↓

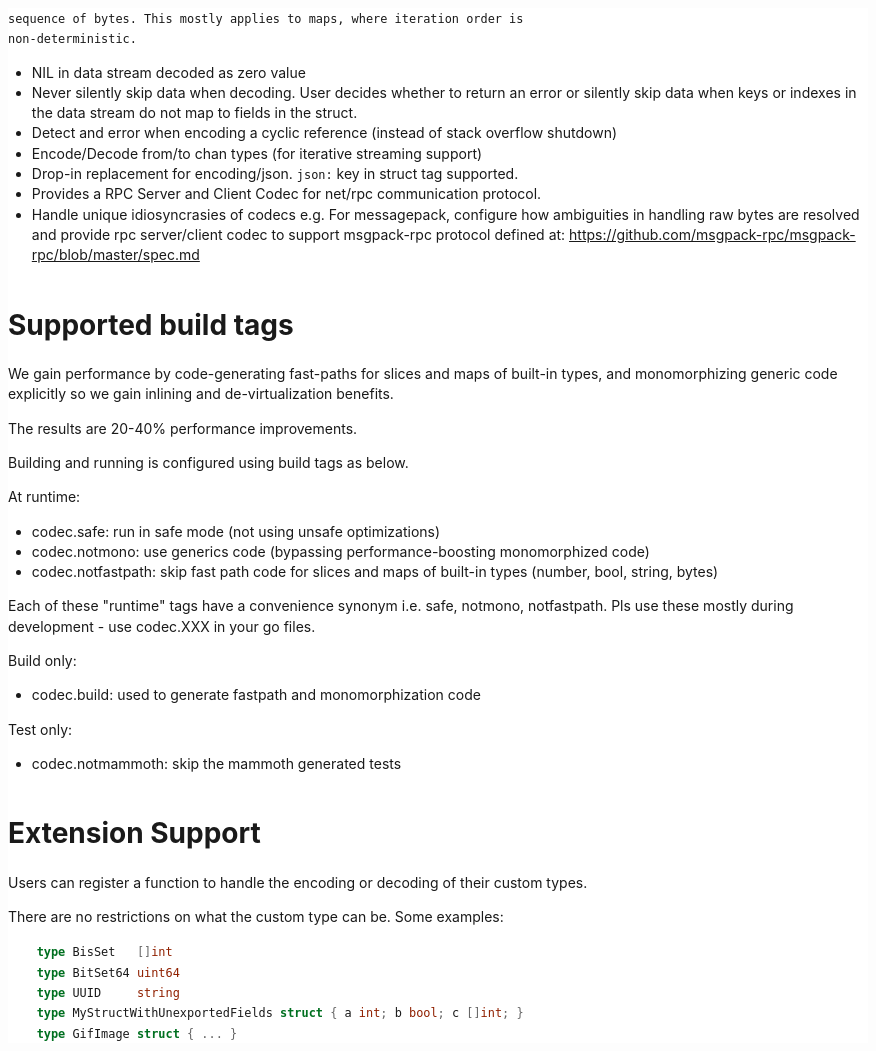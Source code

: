     sequence of bytes. This mostly applies to maps, where iteration order is
    non-deterministic.
  - NIL in data stream decoded as zero value
  - Never silently skip data when decoding. User decides whether to return an
    error or silently skip data when keys or indexes in the data stream do not
    map to fields in the struct.
  - Detect and error when encoding a cyclic reference (instead of stack overflow
    shutdown)
  - Encode/Decode from/to chan types (for iterative streaming support)
  - Drop-in replacement for encoding/json. `json:` key in struct tag supported.
  - Provides a RPC Server and Client Codec for net/rpc communication protocol.
  - Handle unique idiosyncrasies of codecs e.g. For messagepack,
    configure how ambiguities in handling raw bytes are resolved and provide
    rpc server/client codec to support msgpack-rpc protocol defined at:
    https://github.com/msgpack-rpc/msgpack-rpc/blob/master/spec.md

# Supported build tags

We gain performance by code-generating fast-paths for slices and maps of built-in types,
and monomorphizing generic code explicitly so we gain inlining and de-virtualization benefits.

The results are 20-40% performance improvements.

Building and running is configured using build tags as below.

At runtime:

- codec.safe: run in safe mode (not using unsafe optimizations)
- codec.notmono: use generics code (bypassing performance-boosting monomorphized code)
- codec.notfastpath: skip fast path code for slices and maps of built-in types (number, bool, string, bytes)

Each of these "runtime" tags have a convenience synonym i.e. safe, notmono, notfastpath.
Pls use these mostly during development - use codec.XXX in your go files.

Build only:

- codec.build: used to generate fastpath and monomorphization code

Test only:

- codec.notmammoth: skip the mammoth generated tests

# Extension Support

Users can register a function to handle the encoding or decoding of their custom
types.

There are no restrictions on what the custom type can be. Some examples:

```go
    type BisSet   []int
    type BitSet64 uint64
    type UUID     string
    type MyStructWithUnexportedFields struct { a int; b bool; c []int; }
    type GifImage struct { ... }
```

↑

**What to do**
Say again, word for word, the lines beginning at the top of the data and ending with the line that has "rpc server/client codec". Skip the pictures.

**Task solution**
Source code

:     sequence of bytes. This mostly applies to maps, where iteration order is
    non-deterministic.
  - NIL in data stream decoded as zero value
  - Never silently skip data when decoding. User decides whether to return an
    error or silently skip data when keys or indexes in the data stream do not
    map to fields in the struct.
  - Detect and error when encoding a cyclic reference (instead of stack overflow
    shutdown)
  - Encode/Decode from/to chan types (for iterative streaming support)
  - Drop-in replacement for encoding/json. `json:` key in struct tag supported.
  - Provides a RPC Server and Client Codec for net/rpc communication protocol.
  - Handle unique idiosyncrasies of codecs e.g. For messagepack,
    configure how ambiguities in handling raw bytes are resolved and provide
    rpc server/client codec to support msgpack-rpc protocol defined at:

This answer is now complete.